Pada dasarnya manusia memang tidak pernah bebas nilai, dan oleh karenanya setiap pikiran dan tindakan manusia selalu dilandasai oleh nilai-nilai tertentu yang diyakininya. Demikian pula dalam bidang bisnis, setiap manajer memiliki nilai-nilai tertentu yang akan mewarnai setiap pikiran dan tindakan manajerialnya. Eduard Spranger, seorang filsuf Jerman, berhasil mengembangkan klasifikasi yang dapat digunakan untuk membandingkan tipe-tipe manusia ke dalam 6 (enam) macam orientasi nilai, yaitu (Guth, 1965):

  1. Theoritical man: sangat berminat untuk menemukan kebenaran secara sistematis dengan menggunakan kemampuan kognitifnya. Ketertarikannya pada hal-hal yang bersifat empirik, kritis, dan rasional.
  2. Economic man: terutama berorientasi kepada apa yang berguna dan bersifat praktikal serta kesejahteraan yang “tangible”.
  3. Aesthetic man: bersifat kreatif serta sangat menghargai simetri dan harmoni.
  4. Social man: mencintai hal-hal yang bersifat altruistik dan filantropis. Manusia dipahami sebagai baik, simpatik, dan tidak mementingkan diri sendiri. Cinta dianggap sebagai komponen yang paling penting dalam hubungan antar manusia.
  5. Political man: berorientasi pada power dan segala hal diarahkan untuk mencapai kekuasaan, pengaruh, dan pengakuan.
  6. Religious man: nilai yang paling dominan adalah kesatuan (unity) selalu mengkaitkan dirinya dengan alam semesta dan mistis.

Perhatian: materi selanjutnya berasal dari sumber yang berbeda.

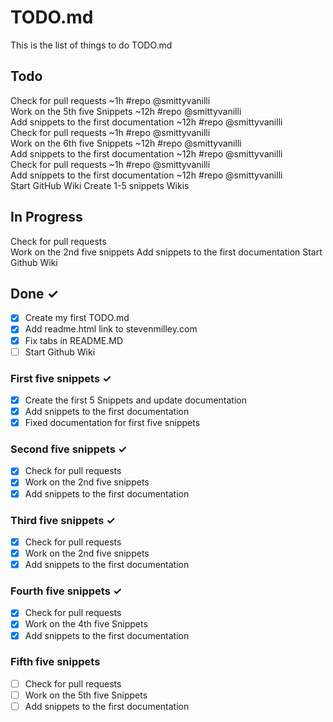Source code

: # TODO.md

This is the list of things to do TODO.md

## Todo

Check for pull requests ~1h #repo @smittyvanilli  
Work on the 5th five Snippets ~12h #repo @smittyvanilli  
Add snippets to the first documentation ~12h #repo @smittyvanilli  
Check for pull requests ~1h #repo @smittyvanilli  
Work on the 6th five Snippets ~12h #repo @smittyvanilli  
Add snippets to the first documentation ~12h #repo @smittyvanilli  
Check for pull requests ~1h #repo @smittyvanilli  
Add snippets to the first documentation ~12h #repo @smittyvanilli  
Start GitHub Wiki
Create 1-5 snippets Wikis


## In Progress

Check for pull requests  
Work on the 2nd five snippets
Add snippets to the first documentation
Start Github Wiki

## Done ✓

- [x] Create my first TODO.md  
- [x] Add readme.html link to stevenmilley.com  
- [x] Fix tabs in README.MD
- [ ] Start Github Wiki

### First five snippets ✓
- [x] Create the first 5 Snippets and update documentation  
- [x] Add snippets to the first documentation
- [x] Fixed documentation for first five snippets

### Second five snippets ✓
- [x] Check for pull requests  
- [x] Work on the 2nd five snippets
- [x] Add snippets to the first documentation

### Third five snippets ✓
- [x] Check for pull requests
- [x] Work on the 2nd five snippets
- [x] Add snippets to the first documentation

### Fourth five snippets ✓
- [x] Check for pull requests
- [x] Work on the 4th five Snippets
- [x] Add snippets to the first documentation

### Fifth five snippets
- [ ] Check for pull requests
- [ ] Work on the 5th five Snippets
- [ ] Add snippets to the first documentation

Dalam penelitiannya terhadap para manajer tingkat atas yang belajar di Harvard, Guth menemukan bahwa seoarang manajer bisnis (businessman) cenderung memiliki kombinasi dari 3 nilai, yaitu: manusia ekonomis, teoritis, dan politis. Pada prinsipnya nilai ekonomis dan politis sangatlah sesuai dengan stereotype tentang praktisi bisnis. Tetapi pada kenyataannya nilai teoritis sangatlah dibutuhkan oleh manajer puncak dalam kerangka mendorong pendekatan-pendekatan kognitif dan rasional untuk mewujudkan kepentingan nilai ekonomis dan politisnya (Guth, 1965).

Pada gilirannya nilai yang dianut para manajer akan mempengaruhi bagaimana mereka menyusun, menjalankan, dan mengevaluasi strategi perusahaan dalam rangka mewujudkan visi dan misi. Oleh karenanya sangatlah dipahami jika ternyata nilai pribadi (personal value) seorang manajer akan mempengaruhi strategi perusahaan. Hal ini terjadi akibat pengaruh nilai-nilai tersebut dalam proses formasi strategi perusahaan.

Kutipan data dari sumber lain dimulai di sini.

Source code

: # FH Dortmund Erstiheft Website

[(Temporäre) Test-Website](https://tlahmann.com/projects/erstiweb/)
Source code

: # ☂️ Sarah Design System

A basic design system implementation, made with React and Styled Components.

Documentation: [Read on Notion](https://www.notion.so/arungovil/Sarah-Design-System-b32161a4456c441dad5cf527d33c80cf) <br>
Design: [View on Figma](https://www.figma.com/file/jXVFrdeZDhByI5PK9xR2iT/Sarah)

Berdasarkan paparan di atas, maka seorang manajer yang matang dan professional akan berusaha semaksimal mungkin agar nilai yang dianutnya tidak menyebabkan terhalangnya pencapaian visi dan misi perusahaan. Untuk kepentingan tersebut, seorang manajer perlu mengajukan dua pertanyaan pada dirinya:

  1. Apakah terdapat alternatif strategis baru yang dapat mendekatkan peluang ekonomis perusahaan dan nilai ekonomis yang dianutnya?
  2. Seberapa besar pengorbanan ekonomis yang harus dilakukan perusahaan dalam rangka mengakomodir nilai ekonomis yang dianutnya?

DAFTAR PUSTAKA

Abell, Derek F. Managing with Dual Strategies: mastering the present, preempting the future, New York: The Free Press, 1993.

David, Fred R. Strategic Management, Philippines: Prentice Hall, 1998.

Guth, William D. dan Renato Tagiuri. “Personal Values and Corporate Strategy”, Harvard Business Review, September-October 1965, pp. 123-132.

Wright, P., C. Pringle, dan M. Kroll. Strategic Management Text and Cases, Needham Heights, MA: Allyn and Bacon, 1992.